日が長くなったとはいえ、とっくに19時を過ぎ、もうすぐ20時になろうとしている。




今日は頑張ってご飯を作ろう。


そう決めていたけれど、通りの飲食店の匂いについつい釣られてしまいそうになる。


あぁ、そう言えば、ここのパスタが絶品だと同僚が言っていたような気がする。


でも、今日はダメだ。


明日は新規プロジェクトのプレゼンもあるし、下準備は大事だ。


せっかく任されたのだから、この案件をしっかり成功させたい。


美味しそうな匂いに別れを告げ、私は青になった信号を歩き始める。




バシャバシャバシャ


と、車が猛スピードで走り水たまりの水を撥ねている。


車のスピードに、頭も体も追いつかなかった。


段々と、青白いライトが私を照らす。




こっちに来る!!



そう思った時には…




ドンッッ!!!!!!!!!!!!!!!!





私の体は、宙を舞った。






目をあけると、白い天井が見えた。


ズキンっと頭が痛み、もう一度目を閉じる。


ここは、どこなんだろう?


ピッピッピッ


と、規則的な音や、


ピピピピピッピピピピピッ


という何かのアラームのような音、


カチカチカチカチ


という何かを打つような音。


様々な音が聞こえてくる。


それと同時に、誰かの話す声も聞こえてくる。


今度は触覚に意識をやる。


胸には、何かのコードが3種類ほど付けられてる。


そして、左の中指は何かで覆われている感覚があるし、左腕には何か貼りつけられている感覚がある。


胸から腹部にかけては何か固定されているようだった。


少しの痛みはあるが、耐えられない痛みではない。




もう一度、ゆっくり目を開ける。




「あ、気づかれましたか?」


声がする方に目を向けると、そこには可愛らしい笑顔を浮かべた女性が立っていた。


クリっとしたアーモンドアイに、人形のように長く伸びた上下の睫毛。


スッと通った鼻筋に、ぷっくりとした唇。


間違いなく、美少女だった。




「ここ、病院ですよ。ここに運ばれてきてからずっと意識がなかったから…。本当に良かったです。」


女性の首にかけられた名札には、顔写真と共に『看護師あいかわ 相川満里恵まりえ』と書かれていた。

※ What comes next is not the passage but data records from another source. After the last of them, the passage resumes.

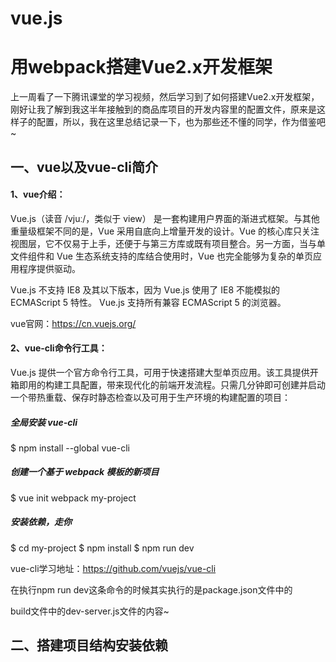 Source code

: # vue.js
# 用webpack搭建Vue2.x开发框架 #
上一周看了一下腾讯课堂的学习视频，然后学习到了如何搭建Vue2.x开发框架，刚好让我了解到我这半年接触到的商品库项目的开发内容里的配置文件，原来是这样子的配置，所以，我在这里总结记录一下，也为那些还不懂的同学，作为借鉴吧~

## 一、vue以及vue-cli简介 

#### 1、vue介绍： 

   Vue.js（读音 /vjuː/，类似于 view） 是一套构建用户界面的渐进式框架。与其他重量级框架不同的是，Vue 采用自底向上增量开发的设计。Vue 的核心库只关注视图层，它不仅易于上手，还便于与第三方库或既有项目整合。另一方面，当与单文件组件和 Vue 生态系统支持的库结合使用时，Vue 也完全能够为复杂的单页应用程序提供驱动。 

   Vue.js 不支持 IE8 及其以下版本，因为 Vue.js 使用了 IE8 不能模拟的 ECMAScript 5 特性。 Vue.js 支持所有兼容 ECMAScript 5 的浏览器。 

   vue官网：https://cn.vuejs.org/ 

#### 2、vue-cli命令行工具： 

   Vue.js 提供一个官方命令行工具，可用于快速搭建大型单页应用。该工具提供开箱即用的构建工具配置，带来现代化的前端开发流程。只需几分钟即可创建并启动一个带热重载、保存时静态检查以及可用于生产环境的构建配置的项目：
   ##### 全局安装 vue-cli
   $ npm install --global vue-cli
   ##### 创建一个基于 webpack 模板的新项目
   $ vue init webpack my-project
   ##### 安装依赖，走你
   $ cd my-project
   $ npm install
   $ npm run dev
   
vue-cli学习地址：https://github.com/vuejs/vue-cli 

在执行npm run dev这条命令的时候其实执行的是package.json文件中的 


build文件中的dev-server.js文件的内容~

## 二、搭建项目结构安装依赖 
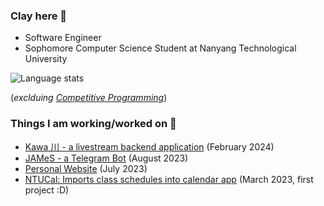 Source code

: ### Clay here 👋
- Software Engineer
- Sophomore Computer Science Student at Nanyang Technological University

![Language stats](https://github-readme-stats.vercel.app/api/top-langs/?username=sanstzu&theme=tokyonight&layout=compact&exclude_repo=competitive-programming)

(*exclduing [Competitive Programming](https://github.com/sanstzu/competitive-programming)*)

### Things I am working/worked on ‍🍳
- [Kawa 川 - a livestream backend application](https://github.com/sanstzu/kawa) (February 2024)
- [JAMeS - a Telegram Bot](https://sanstzu.vercel.app/blogs/james-telegram-bot) (August 2023)
- [Personal Website](https://sanstzu.vercel.app) (July 2023)
- [NTUCal: Imports class schedules into calendar app](https://ntucal.vercel.app) (March 2023, first project :D)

「私、看護師の相川です。今日は私が担当させていただきます。何かあればすぐにおっしゃってくださいね。」


丁寧に自己紹介をすると、ちょっと点滴を変えますね。と、相川は慣れた手つきでパソコンを操作し、点滴の認証をする。


そして、


「点滴の確認のためにお名前を教えてもらってもいいですか?」


そう言われ考えるが、自分の名前がわからない。


相川は少し戸惑いながら私を見ていた。


「どうしました?あ、どこか痛みます?それとも、苦しいです?」


と心配そうに言われるが、考えれば考えるほど頭がガンガンとしてくる。


最初はガンガンだった痛みは次第に酷くなっていき、頭をコンクリートの壁に打ち付けられているかのような痛みへと変わっていく。

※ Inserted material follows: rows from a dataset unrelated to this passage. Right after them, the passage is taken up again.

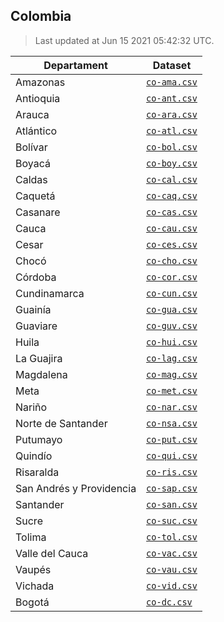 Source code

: ## Colombia

> Last updated at Jun 15 2021 05:42:32 UTC.


| Departament | Dataset |
| ----------- | ------- |
| Amazonas | [`co-ama.csv`](co-ama.csv) |
| Antioquia | [`co-ant.csv`](co-ant.csv) |
| Arauca | [`co-ara.csv`](co-ara.csv) |
| Atlántico | [`co-atl.csv`](co-atl.csv) |
| Bolívar | [`co-bol.csv`](co-bol.csv) |
| Boyacá | [`co-boy.csv`](co-boy.csv) |
| Caldas | [`co-cal.csv`](co-cal.csv) |
| Caquetá | [`co-caq.csv`](co-caq.csv) |
| Casanare | [`co-cas.csv`](co-cas.csv) |
| Cauca | [`co-cau.csv`](co-cau.csv) |
| Cesar | [`co-ces.csv`](co-ces.csv) |
| Chocó | [`co-cho.csv`](co-cho.csv) |
| Córdoba | [`co-cor.csv`](co-cor.csv) |
| Cundinamarca | [`co-cun.csv`](co-cun.csv) |
| Guainía | [`co-gua.csv`](co-gua.csv) |
| Guaviare | [`co-guv.csv`](co-guv.csv) |
| Huila | [`co-hui.csv`](co-hui.csv) |
| La Guajira | [`co-lag.csv`](co-lag.csv) |
| Magdalena | [`co-mag.csv`](co-mag.csv) |
| Meta | [`co-met.csv`](co-met.csv) |
| Nariño | [`co-nar.csv`](co-nar.csv) |
| Norte de Santander | [`co-nsa.csv`](co-nsa.csv) |
| Putumayo | [`co-put.csv`](co-put.csv) |
| Quindío | [`co-qui.csv`](co-qui.csv) |
| Risaralda | [`co-ris.csv`](co-ris.csv) |
| San Andrés y Providencia | [`co-sap.csv`](co-sap.csv) |
| Santander | [`co-san.csv`](co-san.csv) |
| Sucre | [`co-suc.csv`](co-suc.csv) |
| Tolima | [`co-tol.csv`](co-tol.csv) |
| Valle del Cauca | [`co-vac.csv`](co-vac.csv) |
| Vaupés | [`co-vau.csv`](co-vau.csv) |
| Vichada | [`co-vid.csv`](co-vid.csv) |
| Bogotá | [`co-dc.csv`](co-dc.csv) |

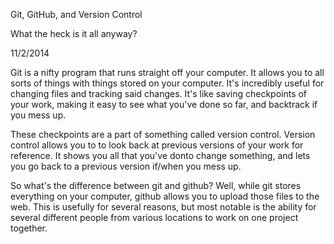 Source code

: Git, GitHub, and Version Control

What the heck is it all anyway?

11/2/2014

Git is a nifty program that runs straight off your computer. It allows you to all sorts of things with things stored on your computer. It's incredibly useful for changing files and tracking said changes. It's like saving checkpoints of your work, making it easy to see what you've done so far, and backtrack if you mess up. 

These checkpoints are a part of something called version control. Version control allows you to to look back at previous versions of your work for reference. It shows you all that you've donto change something, and lets you go back to a previous version if/when you mess up. 

So what's the difference between git and github? Well, while git stores everything on your computer, github allows you to upload those files to the web. This is usefully for several reasons, but most notable is the ability for several different people from various locations to work on one project together.  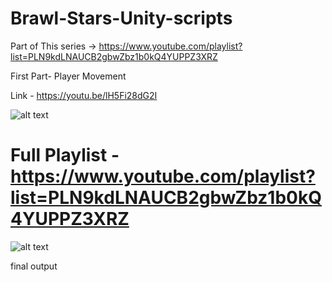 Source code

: # Brawl-Stars-Unity-scripts

Part of This series -> https://www.youtube.com/playlist?list=PLN9kdLNAUCB2gbwZbz1b0kQ4YUPPZ3XRZ

First Part- Player Movement

Link - https://youtu.be/lH5Fi28dG2I

![alt text](https://media.giphy.com/media/cNqhYpXq6WTSA8Bvjo/giphy.gif)

# Full Playlist -  https://www.youtube.com/playlist?list=PLN9kdLNAUCB2gbwZbz1b0kQ4YUPPZ3XRZ

![alt text](https://media.giphy.com/media/h6rMlCojdo07mXl4ZR/giphy.gif)

final output 
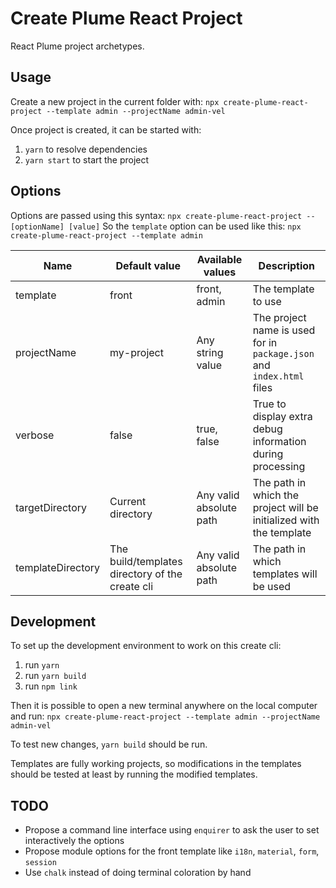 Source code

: Create Plume React Project
==========================

React Plume project archetypes.

Usage
-----
Create a new project in the current folder with: `npx create-plume-react-project --template admin --projectName admin-vel`

Once project is created, it can be started with:
1. `yarn` to resolve dependencies
2. `yarn start` to start the project

Options
-------
Options are passed using this syntax: `npx create-plume-react-project --[optionName] [value]`
So the `template` option can be used like this: `npx create-plume-react-project --template admin`

| Name              | Default value                          | Available values        | Description                                                           |
|-------------------|----------------------------------------|-------------------------|-----------------------------------------------------------------------|
| template          | front                                  | front, admin            | The template to use                                                   |
| projectName       | my-project                             | Any string value        | The project name is used for in `package.json` and `index.html` files |
| verbose           | false                                  | true, false             | True to display extra debug information during processing             |
| targetDirectory   | Current directory                      | Any valid absolute path | The path in which the project will be initialized with the template   |
| templateDirectory | The build/templates directory of the create cli | Any valid absolute path | The path in which templates will be used                              |

Development
-----------
To set up the development environment to work on this create cli:
1. run `yarn`
2. run `yarn build`
3. run `npm link`

Then it is possible to open a new terminal anywhere on the local computer and run: `npx create-plume-react-project --template admin --projectName admin-vel`

To test new changes, `yarn build` should be run.

Templates are fully working projects, so modifications in the templates should be tested
at least by running the modified templates.

TODO
----
- Propose a command line interface using `enquirer` to ask the user to set interactively the options
- Propose module options for the front template like `i18n`, `material`, `form`, `session`
- Use `chalk` instead of doing terminal coloration by hand

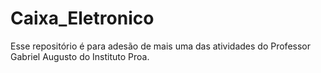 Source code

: # Caixa_Eletronico
Esse repositório é para adesão de mais uma das atividades do Professor Gabriel Augusto do Instituto Proa.
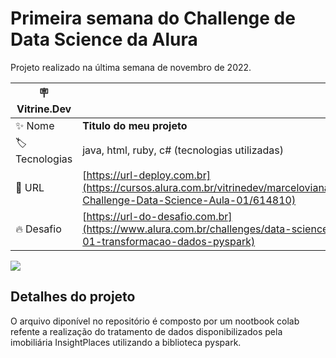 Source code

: # Primeira semana do Challenge de Data Science da Alura

Projeto realizado na última semana de novembro de 2022.

| :placard: Vitrine.Dev |     |
| -------------  | --- |
| :sparkles: Nome        | **Titulo do meu projeto**
| :label: Tecnologias | java, html, ruby, c# (tecnologias utilizadas)
| :rocket: URL         | [https://url-deploy.com.br](https://cursos.alura.com.br/vitrinedev/marceloviana1991/project/-Challenge-Data-Science-Aula-01/614810)
| :fire: Desafio     | [https://url-do-desafio.com.br](https://www.alura.com.br/challenges/data-science-2/semana-01-transformacao-dados-pyspark)

<!-- Inserir imagem com a #vitrinedev ao final do link -->
![](https://images-ext-1.discordapp.net/external/VvLc8xexIGXQHZ1mpEPkLvvc1BMc1at31chLgq9BPsM/https/opengraph.githubassets.com/2402e271b7cf04f73aae0c5ff0c2166c849ee3ab92f54e6ca1d09281c2d9255a/marceloviana1991/-Challenge-Data-Science-Aula-01#vitrinedev)

## Detalhes do projeto

O arquivo diponível no repositório é composto por um nootbook colab refente a realização do tratamento de dados disponibilizados pela imobiliária InsightPlaces utilizando a biblioteca pyspark.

私は思わず、その痛みから頭を庇うように両手で押さえた。




「だ、大丈夫ですか?ちょっと待ってくださいね、先生呼んできますから!」


相川は血相を変えて飛び出していったが、私は次第に激しさを増す頭痛に耐え切れず、頭を抱え蹲ることしかできなかった。




しばらくすると、


「大丈夫ですか?」


と白衣を着た長身の若い男性が急いで飛び込んできた。


首からかけられた名札には、『医師 高濱たかはま 慎太郎しんたろう』と書かれている。


男性は私を見ると、


「良かった…。本当に良かった!!」


と言うと、ギュッと抱きしめた。


男性用のシトラス系の香水の香りがした。


なんでこの人に抱きしめられているのかはわからないが、この香りは何だか懐かしいような気もする。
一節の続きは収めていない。